The twins echoed their mother’s story as they wandered around the narrow lanes of old Kuwait, as they swam through the waters of their sea, as they swung from the timber skeletons of dhows under construction. Back and forth to each other, building up stories about Mama Hayat, about their father, about themselves, and then, increasingly, about the people they lived among. They fashioned tales, wild and roaming, unhampered by facts. They imagined away the restrictions of place. They created in leaps that hopped across time. They felt free, taking in long, deep breaths as they built for themselves a home in language, a shelter they carried everywhere with them, turning the heads of those who caught fragments of their oral symphony.
But the twins never once forgot about the box. It contained, they were certain, the answer to every question they ever had. Their mother had said so. Their mother was dead. She never revealed to them where the box was hidden, but they knew. It could only be in one place.
* * *
Mish‘al and Mishari washed their mother’s body and wrapped her in white linens, preparing her for the next morning, her journey into the desert. They could not bear to think of Hayat’s body abandoned in the sands now dr
illed with holes, safety there no more. They placed an unnecessary pillow under her covered head and left her lying on the mattress they had so often pulled out together onto the terrace. Later that evening, the feel of their mother’s weight still in their arms, the twins descended to the courtyard, sat on one of the benches, and stared at the familiar tree, old enemy, old friend. It was there, they knew, hidden somewhere under the tangle of roots. It was time to open the box.

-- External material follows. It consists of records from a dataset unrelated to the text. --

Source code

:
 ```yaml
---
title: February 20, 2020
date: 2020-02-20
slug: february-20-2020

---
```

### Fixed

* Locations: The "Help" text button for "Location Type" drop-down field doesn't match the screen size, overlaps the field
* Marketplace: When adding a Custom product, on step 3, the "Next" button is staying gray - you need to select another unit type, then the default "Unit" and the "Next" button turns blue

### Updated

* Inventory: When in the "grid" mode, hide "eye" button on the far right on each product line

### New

At midnight, in the white light of a moon turning waves into plains of snow, the twins carefully unwrapped their legacy. The muslin, brown from years of wind storms and rain, disintegrated to dust between their fingers. The tin was rusted, the lock no longer locked. The brothers caught their breath as they removed from the box a heavy object not immediately clear in the shadows along the shore. Mish‘al held it up to the moon.
“A compass.”
“compass.”
“pass.”
“ss.”
A heavy brass-cased compass. F. Barker & Son. Trade Mark London. Sharp black points in all directions: north, south, east, west, northeast, southeast, northwest, southwest, and twenty-four others in between. Black on white dial. A heavy little orb with glass catching the twinkling stars and the lunar light as Mish‘al and Mishari passed it back and forth to each other with mounting pleasure. The world resting unexpectedly in their palms. A removable brass lid was engraved with the initials: ASK. The brothers held Alexander between them. Their mother’s Iskandar Dhul-Qarnayn, her two-horned lover, their father. Hayat’s version of life pointed them now in a direction they had not foreseen.